PESCAROLO : EN FRANCE, LA COURSE AUTO TOURNE AU CATACLYSME!

Coup de fil au « grand » pour qu’il raconte sa fin de saison et ce qui va se passer l’an prochain.

Comme d’habitude, on reste scotchés au téléphone parce qu’Henri est à la fois un grand frère, un héros, un sachem, un expert, un ami et de façon non accessoire, il est le parrain de notre avion Big Frog qui a gagné Reno, il ya quinze jours.

Avec Henri, on ne passe pas du temps, on le survole…

Et souvent, les bons points sont accompagnés de sentences extrêmement bien vues.

Résumé de la conversation. Attention, ce n’est pas toujours tendre…

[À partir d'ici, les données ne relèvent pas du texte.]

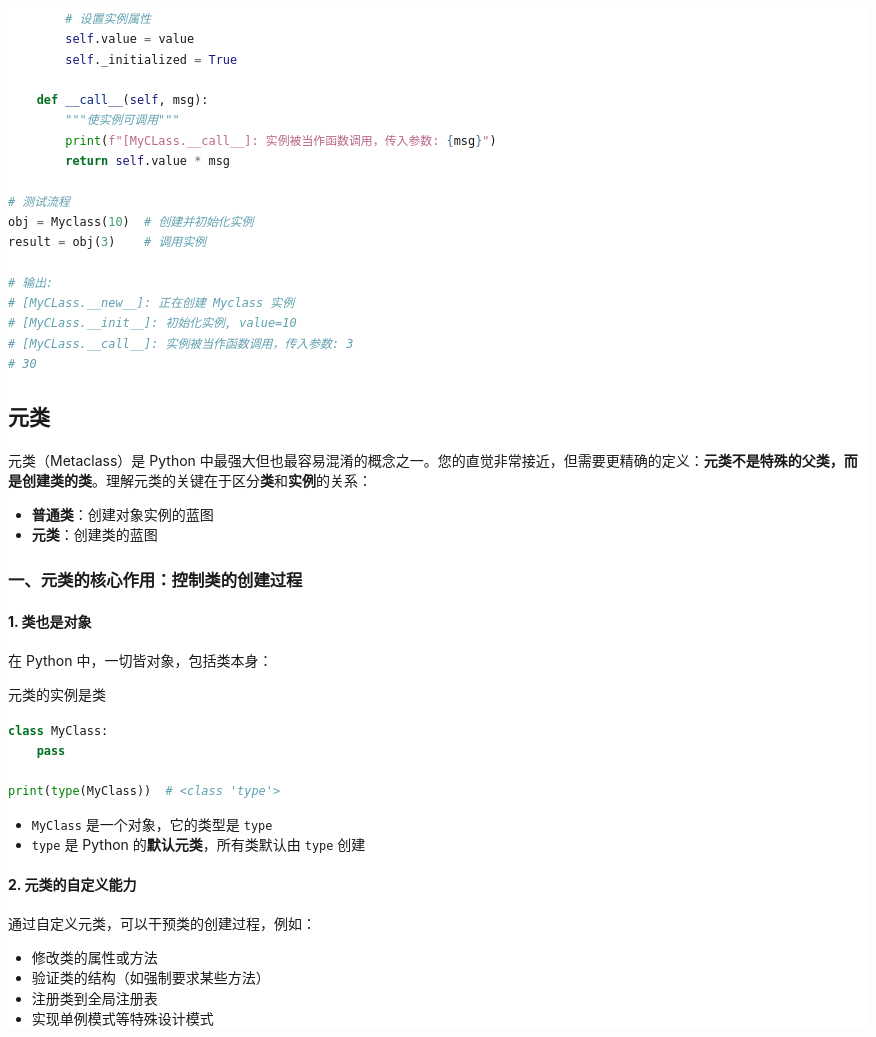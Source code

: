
 ```python
        # 设置实例属性
        self.value = value
        self._initialized = True
    
    def __call__(self, msg):
        """使实例可调用"""
        print(f"[MyCLass.__call__]: 实例被当作函数调用，传入参数: {msg}")
        return self.value * msg

# 测试流程
obj = Myclass(10)  # 创建并初始化实例
result = obj(3)    # 调用实例

# 输出:
# [MyCLass.__new__]: 正在创建 Myclass 实例
# [MyCLass.__init__]: 初始化实例, value=10
# [MyCLass.__call__]: 实例被当作函数调用，传入参数: 3
# 30
```

## 元类

元类（Metaclass）是 Python 中最强大但也最容易混淆的概念之一。您的直觉非常接近，但需要更精确的定义：**元类不是特殊的父类，而是创建类的类**。理解元类的关键在于区分**类**和**实例**的关系：

- **普通类**：创建对象实例的蓝图
- **元类**：创建类的蓝图

### 一、元类的核心作用：控制类的创建过程

#### 1. **类也是对象**

在 Python 中，一切皆对象，包括类本身：

元类的实例是类

```python
class MyClass:
    pass

print(type(MyClass))  # <class 'type'>
```

- `MyClass` 是一个对象，它的类型是 `type`
- `type` 是 Python 的**默认元类**，所有类默认由 `type` 创建

#### 2. **元类的自定义能力**

通过自定义元类，可以干预类的创建过程，例如：

- 修改类的属性或方法
- 验证类的结构（如强制要求某些方法）
- 注册类到全局注册表
- 实现单例模式等特殊设计模式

UNE SAISON 2011 « PAS TROP MAL! »

Tu nous racontes un peu ta fin de saison? le titre « pilotes » est gagné, tu rates le titre « constructeur  » d’un point, c’est rageant j’imagine?

 » On a eu un trou en août qui m’a permis de laisser les gars prendre des vacances pour la première fois depuis qu’ils sont sortis de l’ANPE… En septembre en revanche, beaucoup de boulot avec Silverstone et Estoril. Silverstone où au passage, Michelin nous a joué un mauvais tour, les Rebellion, les voitures qui sont nos adversaires directs au championnat, avaient les mêmes jantes que les Peugeot, elles ont pu monter des gommes plus softs que les nôtres. Du coup, elles nous collaient cinq dixièmes au tour, tu multiplies par  190 tours et tu vois le résultatNon seulement on n’a pas marqué beaucoup de points mais on en perd un de plus comme des cons, au dernier ravito, on laisse passer une bagnole qui nous prend le point qui nous manque en fin de Championnat pour être titrés! »

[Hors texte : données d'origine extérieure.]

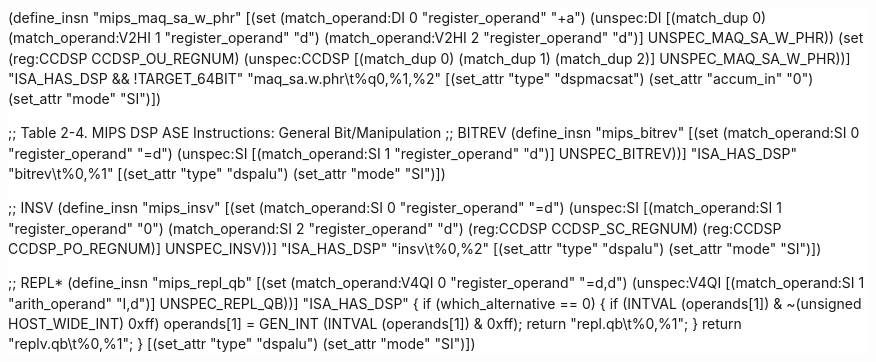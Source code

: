 (define_insn "mips_maq_sa_w_phr"
  [(set (match_operand:DI 0 "register_operand" "+a")
	(unspec:DI [(match_dup 0)
		    (match_operand:V2HI 1 "register_operand" "d")
		    (match_operand:V2HI 2 "register_operand" "d")]
		   UNSPEC_MAQ_SA_W_PHR))
   (set (reg:CCDSP CCDSP_OU_REGNUM)
	(unspec:CCDSP [(match_dup 0) (match_dup 1) (match_dup 2)]
		      UNSPEC_MAQ_SA_W_PHR))]
  "ISA_HAS_DSP && !TARGET_64BIT"
  "maq_sa.w.phr\t%q0,%1,%2"
  [(set_attr "type"	"dspmacsat")
   (set_attr "accum_in" "0")
   (set_attr "mode"	"SI")])

;; Table 2-4. MIPS DSP ASE Instructions: General Bit/Manipulation
;; BITREV
(define_insn "mips_bitrev"
  [(set (match_operand:SI 0 "register_operand" "=d")
	(unspec:SI [(match_operand:SI 1 "register_operand" "d")]
		   UNSPEC_BITREV))]
  "ISA_HAS_DSP"
  "bitrev\t%0,%1"
  [(set_attr "type"	"dspalu")
   (set_attr "mode"	"SI")])

;; INSV
(define_insn "mips_insv"
  [(set (match_operand:SI 0 "register_operand" "=d")
	(unspec:SI [(match_operand:SI 1 "register_operand" "0")
		    (match_operand:SI 2 "register_operand" "d")
		    (reg:CCDSP CCDSP_SC_REGNUM)
		    (reg:CCDSP CCDSP_PO_REGNUM)]
		   UNSPEC_INSV))]
  "ISA_HAS_DSP"
  "insv\t%0,%2"
  [(set_attr "type"	"dspalu")
   (set_attr "mode"	"SI")])

;; REPL*
(define_insn "mips_repl_qb"
  [(set (match_operand:V4QI 0 "register_operand" "=d,d")
	(unspec:V4QI [(match_operand:SI 1 "arith_operand" "I,d")]
		     UNSPEC_REPL_QB))]
  "ISA_HAS_DSP"
{
  if (which_alternative == 0)
    {
      if (INTVAL (operands[1]) & ~(unsigned HOST_WIDE_INT) 0xff)
	operands[1] = GEN_INT (INTVAL (operands[1]) & 0xff);
      return "repl.qb\t%0,%1";
    }
  return "replv.qb\t%0,%1";
}
  [(set_attr "type"	"dspalu")
   (set_attr "mode"	"SI")])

Bon, Silverstone à oublier alors. Heureusement, Estoril se passe mieux?

« Estoril, c’est pas mal d’émotion, c’est la fin d’un Championnat dans lequel Pescarolo s’est beaucoup impliqué depuis des années, on a gagné deux fois, deux fois deuxièmes… Là c’est simple, il nous faut tout. La victoire pour décrocher le titre pilotes et le titre constructeur, titre constructeur pour lequel il nous faut aussi la pole, qui rapporte un point. On arrive remontés comme des pendules, les challenges, on adore ça! »

Cela dit, à propos de challenge, l’année est plutôt positive non?

« Cette année, on s’est bien débrouillés. Parce que Rebellion, c’est un team extrêmement fort. Châssis Lola, moteur Toyota, ça cause! Ils ont aussi de super bons pilotes. Et on arrive contre eux alors que depuis un an, Pescarolo n’existe plus! Sachant que cette année nous avons gagné deux fois et que eux ont fait deux pôles, je trouve que l’on a fait un bel exploit. C’est marrant d’ailleurs, mes mécanos ont eu une part très importante dans ces succès. C’est simple, sur un ravito-changement de pneus, on met 15 secondes aux Rebellion. Du coup, quand mes pilotes ne faisaient pas tout à fait ce que j’attendais d’eux, les mécanos étaient là pour gagner du temps!  

 

Cela dit, en fin de course à Estoril, tu ne fais pas partir Christophe Tinseau, un de tes pilotes les plus légitimes…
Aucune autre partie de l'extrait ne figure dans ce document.